The swap mechanism creates a “temperature ladder” that allows good solutions to migrate from high-temperature (exploratory) replicas down to low-temperature (exploitative) replicas. This gives the algorithm both global exploration AND local precision simultaneously, unlike single SA which must choose between them over time.

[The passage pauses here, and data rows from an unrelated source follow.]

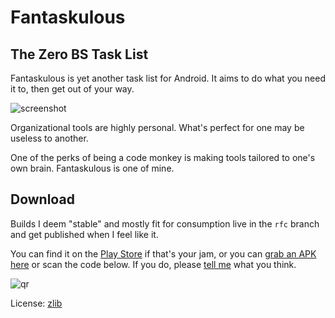Fantaskulous
============

## The Zero BS Task List

Fantaskulous is yet another task list for Android. It aims to do what you need it to, then get out of your way.

![screenshot](http://i58.tinypic.com/kf5umc.png)

Organizational tools are highly personal. What's perfect for one may be useless to another.

One of the perks of being a code monkey is making tools tailored to one's own brain. Fantaskulous is one of mine.

## Download

Builds I deem "stable" and mostly fit for consumption live in the `rfc` branch and get published when I feel like it.

You can find it on the [Play Store](https://play.google.com/store/apps/details?id=com.luchenlabs.fantaskulous) if that's your jam, or you can [grab an APK here](http://www.luchenlabs.com/dl/fkls.apk) or scan the code below. If you do, please [tell me](mailto:fkls@luchenlabs.com) what you think.

![qr](http://chart.apis.google.com/chart?cht=qr&chs=300x300&chl=www.luchenlabs.com%2Fdl%2Ffkls.apk)

License: [zlib](http://zlib.net/zlib_license.html)


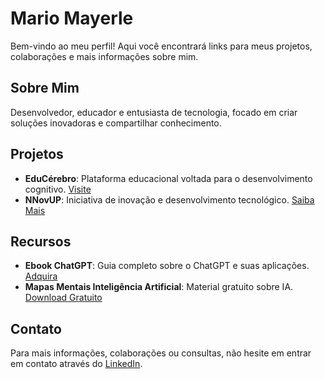 # Mario Mayerle

Bem-vindo ao meu perfil! Aqui você encontrará links para meus projetos, colaborações e mais informações sobre mim.

## Sobre Mim

Desenvolvedor, educador e entusiasta de tecnologia, focado em criar soluções inovadoras e compartilhar conhecimento.

## Projetos

- **EduCérebro**: Plataforma educacional voltada para o desenvolvimento cognitivo. [Visite](https://educerebro.com.br)
- **NNovUP**: Iniciativa de inovação e desenvolvimento tecnológico. [Saiba Mais](https://nnovup.com.br)

## Recursos

- **Ebook ChatGPT**: Guia completo sobre o ChatGPT e suas aplicações. [Adquira](https://educerebro.store)
- **Mapas Mentais Inteligência Artificial**: Material gratuito sobre IA. [Download Gratuito](https://educerebro.store)

## Contato

Para mais informações, colaborações ou consultas, não hesite em entrar em contato através do [LinkedIn](https://www.linkedin.com).

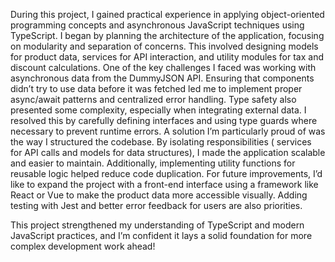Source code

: During this project, I gained practical experience in applying object-oriented programming concepts and asynchronous JavaScript techniques using TypeScript. I began by planning the architecture of the application, focusing on modularity and separation of concerns. This involved designing models for product data, services for API interaction, and utility modules for tax and discount calculations.
One of the key challenges I faced was working with asynchronous data from the DummyJSON API. Ensuring that components didn’t try to use data before it was fetched led me to implement proper async/await patterns and centralized error handling. Type safety also presented some complexity, especially when integrating external data. I resolved this by carefully defining interfaces and using type guards where necessary to prevent runtime errors.
A solution I’m particularly proud of was the way I structured the codebase. By isolating responsibilities ( services for API calls and models for data structures), I made the application scalable and easier to maintain. Additionally, implementing utility functions for reusable logic helped reduce code duplication.
For future improvements, I’d like to expand the project with a front-end interface using a framework like React or Vue to make the product data more accessible visually. Adding testing with Jest and better error feedback for users are also priorities.

This project strengthened my understanding of TypeScript and modern JavaScript practices, and I’m confident it lays a solid foundation for more complex development work ahead!
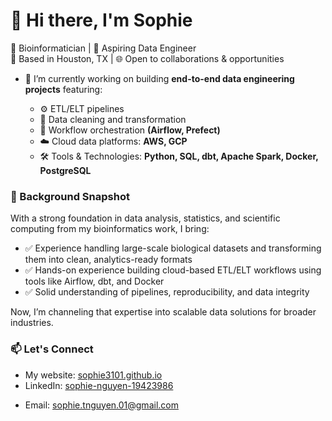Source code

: # 👋 Hi there, I'm Sophie

🔬 Bioinformatician | 🚀 Aspiring Data Engineer  
📍 Based in Houston, TX | 🌐 Open to collaborations & opportunities

- 🔭 I’m currently working on building **end-to-end data engineering projects** featuring:

    - ⚙️ ETL/ELT pipelines
    - 🧹 Data cleaning and transformation
    - 🧪 Workflow orchestration **(Airflow, Prefect)**
    - ☁️ Cloud data platforms:  **AWS, GCP**
    - 🛠️ Tools & Technologies: **Python, SQL, dbt, Apache Spark, Docker, PostgreSQL**

### 🧠 Background Snapshot

With a strong foundation in data analysis, statistics, and scientific computing from my bioinformatics work, I bring:

- ✅ Experience handling large-scale biological datasets and transforming them into clean, analytics-ready formats
- ✅ Hands-on experience building cloud-based ETL/ELT workflows using tools like Airflow, dbt, and Docker
- ✅ Solid understanding of pipelines, reproducibility, and data integrity

Now, I’m channeling that expertise into scalable data solutions for broader industries.

### 📫 Let's Connect
- My website: [sophie3101.github.io](https://sophie3101.github.io/)
- LinkedIn: [sophie-nguyen-19423986](https://www.linkedin.com/in/sophie-nguyen-19423986/)
<!-- - Portfolio: [your-portfolio-site-if-any] -->
- Email: [sophie.tnguyen.01@gmail.com](sophie.tnguyen.01@gmail.com)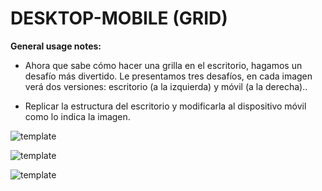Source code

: # DESKTOP-MOBILE (GRID)

**General usage notes:**

- Ahora que sabe cómo hacer una grilla en el escritorio, hagamos un desafío más divertido. Le presentamos tres desafíos, en cada imagen verá dos versiones: escritorio (a la izquierda) y móvil (a la derecha)..

- Replicar la estructura del escritorio y modificarla al dispositivo móvil como lo indica la imagen.

![template](https://preview.ibb.co/ftfsHR/ex_desktop_mobile.png)

![template](https://preview.ibb.co/krfyrm/ex_desktop_mobile2.png)

![template](https://preview.ibb.co/kpHdrm/ex_desktop_mobile3.png)
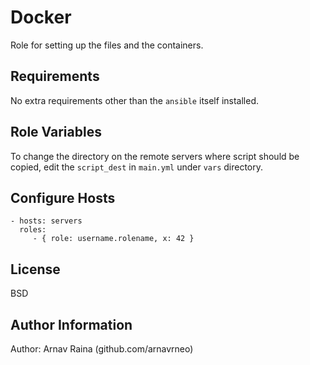 Docker
=========

Role for setting up the files and the containers.

Requirements
------------

No extra requirements other than the `ansible` itself installed.

Role Variables
--------------

To change the directory on the remote servers where script should be copied, edit the `script_dest` in `main.yml` under `vars` directory.

Configure Hosts
----------------
<Will show connection to AWS EC2>

    - hosts: servers
      roles:
         - { role: username.rolename, x: 42 }

License
-------

BSD

Author Information
------------------

Author: Arnav Raina (github.com/arnavrneo)
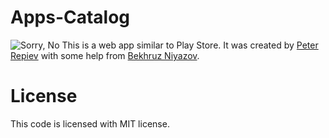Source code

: # Apps-Catalog
![Sorry, No](https://i.imgur.com/0LEb88X.png)
This is a web app similar to Play Store.
It was created by [Peter Repiev](https://github.com/Potriashka) with some help from [Bekhruz Niyazov](https://github.com/BekhruzSNiyazov).
# License
This code is licensed with MIT license.
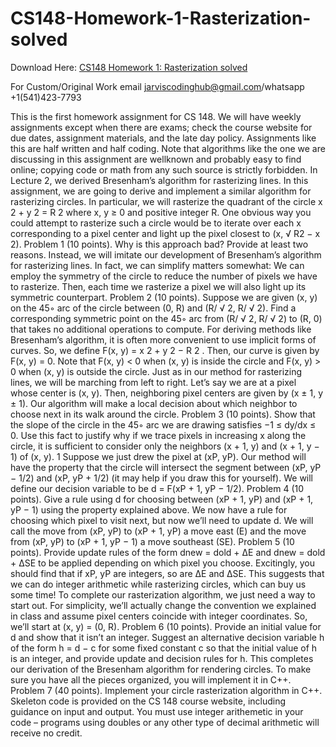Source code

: # CS148-Homework-1-Rasterization-solved

Download Here: [CS148 Homework 1: Rasterization solved](https://jarviscodinghub.com/assignment/homework-1-rasterization-solution/)

For Custom/Original Work email jarviscodinghub@gmail.com/whatsapp +1(541)423-7793

 This is the first homework assignment for CS 148. We will have weekly assignments except when there are exams; check the course website for due dates,
assignment materials, and the late day policy. Assignments like this are half
written and half coding.
Note that algorithms like the one we are discussing in this assignment are wellknown and probably easy to find online; copying code or math from any such
source is strictly forbidden.
In Lecture 2, we derived Bresenham’s algorithm for rasterizing lines. In this assignment, we
are going to derive and implement a similar algorithm for rasterizing circles. In particular, we will
rasterize the quadrant of the circle x
2 + y
2 = R
2 where x, y ≥ 0 and positive integer R.
One obvious way you could attempt to rasterize such a circle would be to iterate over each x
corresponding to a pixel center and light up the pixel closest to (x,
√
R2 − x
2).
Problem 1 (10 points). Why is this approach bad? Provide at least two reasons.
Instead, we will imitate our development of Bresenham’s algorithm for rasterizing lines. In
fact, we can simplify matters somewhat: We can employ the symmetry of the circle to reduce the
number of pixels we have to rasterize. Then, each time we rasterize a pixel we will also light up
its symmetric counterpart.
Problem 2 (10 points). Suppose we are given (x, y) on the 45◦
arc of the circle between (0, R) and
(R/
√
2, R/
√
2). Find a corresponding symmetric point on the 45◦
arc from (R/
√
2, R/
√
2) to (R, 0) that takes
no additional operations to compute.
For deriving methods like Bresenham’s algorithm, it is often more convenient to use implicit
forms of curves. So, we define F(x, y) = x
2 + y
2 − R
2
. Then, our curve is given by F(x, y) = 0.
Note that F(x, y) < 0 when (x, y) is inside the circle and F(x, y) > 0 when (x, y) is outside the
circle.
Just as in our method for rasterizing lines, we will be marching from left to right. Let’s say we
are at a pixel whose center is (x, y). Then, neighboring pixel centers are given by (x ± 1, y ± 1).
Our algorithm will make a local decision about which neighbor to choose next in its walk around
the circle.
Problem 3 (10 points). Show that the slope of the circle in the 45◦
arc we are drawing satisfies −1 ≤
dy/dx ≤ 0. Use this fact to justify why if we trace pixels in increasing x along the circle, it is sufficient to
consider only the neighbors (x + 1, y) and (x + 1, y − 1) of (x, y).
1
Suppose we just drew the pixel at (xP, yP). Our method will have the property that the circle
will intersect the segment between (xP, yP − 1/2) and (xP, yP + 1/2) (it may help if you draw this
for yourself). We will define our decision variable to be d = F(xP + 1, yP − 1/2).
Problem 4 (10 points). Give a rule using d for choosing between (xP + 1, yP) and (xP + 1, yP − 1) using
the property explained above.
We now have a rule for choosing which pixel to visit next, but now we’ll need to update d.
We will call the move from (xP, yP) to (xP + 1, yP) a move east (E) and the move from (xP, yP) to
(xP + 1, yP − 1) a move southeast (SE).
Problem 5 (10 points). Provide update rules of the form dnew = dold + ∆E and dnew = dold + ∆SE to be
applied depending on which pixel you choose.
Excitingly, you should find that if xP, yP are integers, so are ∆E and ∆SE. This suggests that we
can do integer arithmetic while rasterizing circles, which can buy us some time!
To complete our rasterization algorithm, we just need a way to start out. For simplicity, we’ll
actually change the convention we explained in class and assume pixel centers coincide with integer
coordinates. So, we’ll start at (x, y) = (0, R).
Problem 6 (10 points). Provide an initial value for d and show that it isn’t an integer. Suggest an
alternative decision variable h of the form h = d − c for some fixed constant c so that the initial value of h
is an integer, and provide update and decision rules for h.
This completes our derivation of the Bresenham algorithm for rendering circles. To make sure
you have all the pieces organized, you will implement it in C++.
Problem 7 (40 points). Implement your circle rasterization algorithm in C++. Skeleton code is provided
on the CS 148 course website, including guidance on input and output. You must use integer arithemetic
in your code – programs using doubles or any other type of decimal arithmetic will receive no credit.
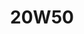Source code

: ---
title: 20W50
layout: product
name: Petrovöll VÖLEX MULTI GRADE MINERAL GASOLINE ENGINE OIL
image: assets/img/20W50.jpg
image2: ../../assets/img/20W50.jpg
grade: SAE 20W50
sizes: 4L,1L
base_api: SL/CF
description: Petrovöll VÖLEX is a high-performance engine oil with SAE grade 15w40 and 20w50 produced using selected mineral oils. It is eminently suited to petrol and diesel engines, with or without turbocharging. It is formulated using highly refined base stocks and state of the art additive technology. It is recommended for use on most common engines, high-powered cars, vans and light trucks, including those with multi-valve techniques and vehicles fitted with or without catalytic converters, operating under the most severe driving conditions.
performance: API SL/CF, ACEA A3/B3, MB 229.1, VW 505.00
benefits: 
    - Provides a stable lubricating film, even with hot oil and under excessive loads
    - Ensures very low oil consumption and Improved fuel economy and filterability
    - Prevents adhesion, lacquering and coking of cylinders, pistons, valves and turbochargers
    - Provides high level of oxidation protection
    - Effectively controls wear, rust, and corrosion to ensure long engine life
    - Provides year-round operation with good viscosity-temperature behaviour and high shear stability
    - Delivers properly balanced detergent and dispersion that ensures a clean engine

---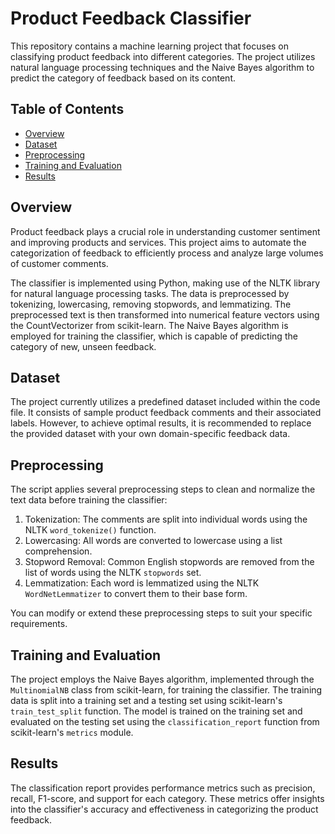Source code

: # Product Feedback Classifier


This repository contains a machine learning project that focuses on classifying product feedback into different categories. The project utilizes natural language processing techniques and the Naive Bayes algorithm to predict the category of feedback based on its content.

## Table of Contents
- [Overview](#overview)
- [Dataset](#dataset)
- [Preprocessing](#preprocessing)
- [Training and Evaluation](#training-and-evaluation)
- [Results](#results)

## Overview
Product feedback plays a crucial role in understanding customer sentiment and improving products and services. This project aims to automate the categorization of feedback to efficiently process and analyze large volumes of customer comments.

The classifier is implemented using Python, making use of the NLTK library for natural language processing tasks. The data is preprocessed by tokenizing, lowercasing, removing stopwords, and lemmatizing. The preprocessed text is then transformed into numerical feature vectors using the CountVectorizer from scikit-learn. The Naive Bayes algorithm is employed for training the classifier, which is capable of predicting the category of new, unseen feedback.

## Dataset
The project currently utilizes a predefined dataset included within the code file. It consists of sample product feedback comments and their associated labels. However, to achieve optimal results, it is recommended to replace the provided dataset with your own domain-specific feedback data.

## Preprocessing
The script applies several preprocessing steps to clean and normalize the text data before training the classifier:

1. Tokenization: The comments are split into individual words using the NLTK `word_tokenize()` function.
2. Lowercasing: All words are converted to lowercase using a list comprehension.
3. Stopword Removal: Common English stopwords are removed from the list of words using the NLTK `stopwords` set.
4. Lemmatization: Each word is lemmatized using the NLTK `WordNetLemmatizer` to convert them to their base form.

You can modify or extend these preprocessing steps to suit your specific requirements.

## Training and Evaluation
The project employs the Naive Bayes algorithm, implemented through the `MultinomialNB` class from scikit-learn, for training the classifier. The training data is split into a training set and a testing set using scikit-learn's `train_test_split` function. The model is trained on the training set and evaluated on the testing set using the `classification_report` function from scikit-learn's `metrics` module.

## Results
The classification report provides performance metrics such as precision, recall, F1-score, and support for each category. These metrics offer insights into the classifier's accuracy and effectiveness in categorizing the product feedback.
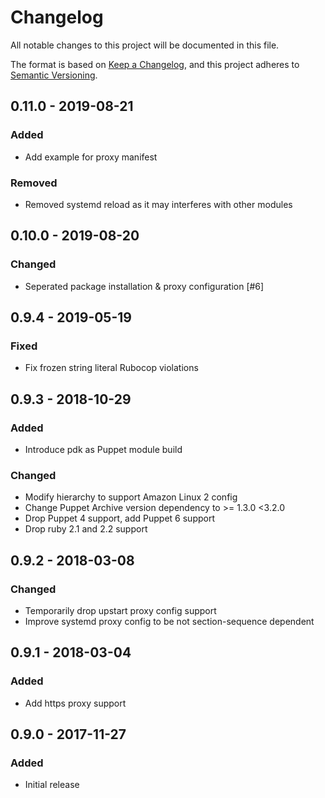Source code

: # Changelog

All notable changes to this project will be documented in this file.

The format is based on [Keep a Changelog](https://keepachangelog.com/en/1.0.0/),
and this project adheres to [Semantic Versioning](https://semver.org/spec/v2.0.0.html).

## 0.11.0 - 2019-08-21
### Added
- Add example for proxy manifest

### Removed
- Removed systemd reload as it may interferes with other modules

## 0.10.0 - 2019-08-20
### Changed
- Seperated package installation & proxy configuration [#6]

## 0.9.4 - 2019-05-19
### Fixed
- Fix frozen string literal Rubocop violations

## 0.9.3 - 2018-10-29
### Added
- Introduce pdk as Puppet module build

### Changed
- Modify hierarchy to support Amazon Linux 2 config
- Change Puppet Archive version dependency to >= 1.3.0 <3.2.0
- Drop Puppet 4 support, add Puppet 6 support
- Drop ruby 2.1 and 2.2 support

## 0.9.2 - 2018-03-08
### Changed
- Temporarily drop upstart proxy config support
- Improve systemd proxy config to be not section-sequence dependent

## 0.9.1 - 2018-03-04
### Added
- Add https proxy support

## 0.9.0 - 2017-11-27
### Added
- Initial release
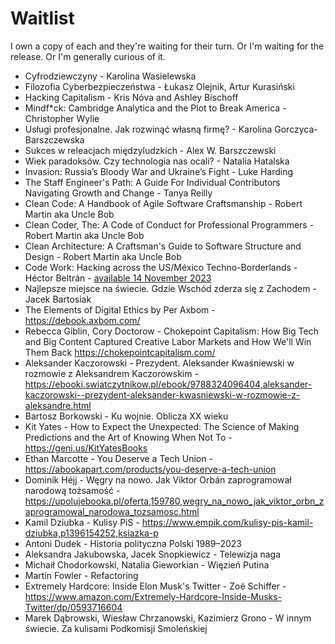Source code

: # Waitlist

I own a copy of each and they're waiting for their turn. Or I'm waiting for the release. Or I'm generally curious of it.

- Cyfrodziewczyny - Karolina Wasielewska
- Filozofia Cyberbezpieczeństwa - Łukasz Olejnik, Artur Kurasiński
- Hacking Capitalism - Kris Nóva and Ashley Bischoff
- Mindf\*ck: Cambridge Analytica and the Plot to Break America - Christopher Wylie
- Usługi profesjonalne. Jak rozwinąć własną firmę? - Karolina Gorczyca-Barszczewska
- Sukces w releacjach międzyludzkich - Alex W. Barszczewski
- Wiek paradoksów. Czy technologia nas ocali? - Natalia Hatalska
- Invasion: Russia’s Bloody War and Ukraine’s Fight - Luke Harding
- The Staff Engineer's Path: A Guide For Individual Contributors Navigating Growth and Change - Tanya Reilly
- Clean Code: A Handbook of Agile Software Craftsmanship - Robert Martin aka Uncle Bob
- Clean Coder, The: A Code of Conduct for Professional Programmers - Robert Martin aka Uncle Bob
- Clean Architecture: A Craftsman's Guide to Software Structure and Design - Robert Martin aka Uncle Bob
- Code Work: Hacking across the US/México Techno-Borderlands - Héctor Beltrán - [available 14 November 2023](https://press.princeton.edu/books/paperback/9780691245041/code-work)
- Najlepsze miejsce na świecie. Gdzie Wschód zderza się z Zachodem - Jacek Bartosiak
- The Elements of Digital Ethics by Per Axbom - https://debook.axbom.com/
- Rebecca Giblin, Cory Doctorow - Chokepoint Capitalism: How Big Tech and Big Content Captured Creative Labor Markets and How We'll Win Them Back  https://chokepointcapitalism.com/
- Aleksander Kaczorowski - Prezydent. Aleksander Kwaśniewski w rozmowie z Aleksandrem Kaczorowskim - https://ebooki.swiatczytnikow.pl/ebook/9788324096404,aleksander-kaczorowski--prezydent-aleksander-kwasniewski-w-rozmowie-z-aleksandre.html
- Bartosz Borkowski - Ku wojnie. Oblicza XX wieku
- Kit Yates - How to Expect the Unexpected: The Science of Making Predictions and the Art of Knowing When Not To - https://geni.us/KitYatesBooks
- Ethan Marcotte - You Deserve a Tech Union - https://abookapart.com/products/you-deserve-a-tech-union
- Dominik Héjj - Węgry na nowo. Jak Viktor Orbán zaprogramował narodową tożsamość - https://upolujebooka.pl/oferta,159780,wegry_na_nowo_jak_viktor_orbn_zaprogramowal_narodowa_tozsamosc.html
- Kamil Dziubka - Kulisy PiS - https://www.empik.com/kulisy-pis-kamil-dziubka,p1396154252,ksiazka-p
- Antoni Dudek - Historia polityczna Polski 1989–2023
- Aleksandra Jakubowska, Jacek Snopkiewicz - Telewizja naga
- Michaił Chodorkowski, Natalia Gieworkian - Więzień Putina
- Martin Fowler - Refactoring
- Extremely Hardcore: Inside Elon Musk's Twitter - Zoë Schiffer - https://www.amazon.com/Extremely-Hardcore-Inside-Musks-Twitter/dp/0593716604
- Marek Dąbrowski, Wiesław Chrzanowski, Kazimierz Grono - W innym świecie. Za kulisami Podkomisji Smoleńskiej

The swap allows good solutions found at high temperatures to be refined at low temperatures, and stuck low-temperature individuals to escape via high-temperature exploration.

Parameters

Parameter	Type	Default	Description
`population`	int	5	Number of temperature levels (replicas)
`n_iter_swap`	int	5	Iterations between swap attempts

Example

import numpy as np
from gradient_free_optimizers import ParallelTemperingOptimizer

def multimodal(para):
    x, y = para["x"], para["y"]
    return -(np.sin(x) * np.sin(y) * np.exp(-0.01 * (x**2 + y**2)))

search_space = {
    "x": np.linspace(-10, 10, 100),
    "y": np.linspace(-10, 10, 100),
}

opt = ParallelTemperingOptimizer(
    search_space,
    population=6,     # 6 temperature levels
    n_iter_swap=10,   # Swap every 10 iterations
)

opt.search(multimodal, n_iter=500)
print(f"Best: {opt.best_para}, Score: {opt.best_score}")

When to Use

Good for:

Multi-modal landscapes with distinct basins
When single Simulated Annealing gets stuck
Problems requiring both exploration and exploitation

Compared to other methods:

vs. Single SA: Better exploration through temperature diversity
vs. PSO: Different mechanism (temperature vs. velocity)
vs. GA: Continuous-focused vs. discrete-friendly

3D Example with More Replicas

import numpy as np
from gradient_free_optimizers import ParallelTemperingOptimizer

def rastrigin_3d(para):
    A = 10
    vals = [para["x"], para["y"], para["z"]]
    return -(A * len(vals) + sum(
        v**2 - A * np.cos(2 * np.pi * v) for v in vals
    ))

search_space = {
    "x": np.linspace(-5.12, 5.12, 200),
    "y": np.linspace(-5.12, 5.12, 200),
    "z": np.linspace(-5.12, 5.12, 200),
}

opt = ParallelTemperingOptimizer(
    search_space,
    population=10,
    n_iter_swap=5,
)

opt.search(rastrigin_3d, n_iter=1000)
print(f"Best: {opt.best_para}")
print(f"Score: {opt.best_score}")

Trade-offs

Exploration vs. exploitation: Naturally balanced through the temperature ladder. More replicas give finer temperature resolution.
Computational overhead: Linear in the number of replicas. Each replica is a separate SA instance.
Parameter sensitivity: n_iter_swap is critical. Too frequent swaps disrupt local convergence; too infrequent swaps miss the benefit of temperature exchange.